▸ What is needed:
Give again the line that contains "- 🎨 Inspiriert", plus every line after it to the end of the records, unchanged.

▸ Entries provided:
━━━━

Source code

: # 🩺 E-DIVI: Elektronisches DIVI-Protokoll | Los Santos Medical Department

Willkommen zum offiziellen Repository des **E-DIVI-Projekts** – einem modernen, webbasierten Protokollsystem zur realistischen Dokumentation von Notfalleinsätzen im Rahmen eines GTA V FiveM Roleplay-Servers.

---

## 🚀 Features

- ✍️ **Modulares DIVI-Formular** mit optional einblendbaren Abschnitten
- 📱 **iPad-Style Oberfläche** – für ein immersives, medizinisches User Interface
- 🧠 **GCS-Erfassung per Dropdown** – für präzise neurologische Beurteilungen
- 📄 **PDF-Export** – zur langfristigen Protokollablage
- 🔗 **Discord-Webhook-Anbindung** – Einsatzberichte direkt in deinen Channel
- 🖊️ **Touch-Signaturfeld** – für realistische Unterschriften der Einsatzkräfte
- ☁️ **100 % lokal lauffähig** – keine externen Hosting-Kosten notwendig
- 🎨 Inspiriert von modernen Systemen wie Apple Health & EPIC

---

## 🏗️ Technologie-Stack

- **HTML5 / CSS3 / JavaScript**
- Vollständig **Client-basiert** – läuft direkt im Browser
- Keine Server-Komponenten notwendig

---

━━━━

▸ Result of the exercise:
- 🎨 Inspiriert von modernen Systemen wie Apple Health & EPIC

---

## 🏗️ Technologie-Stack

- **HTML5 / CSS3 / JavaScript**
- Vollständig **Client-basiert** – läuft direkt im Browser
- Keine Server-Komponenten notwendig

---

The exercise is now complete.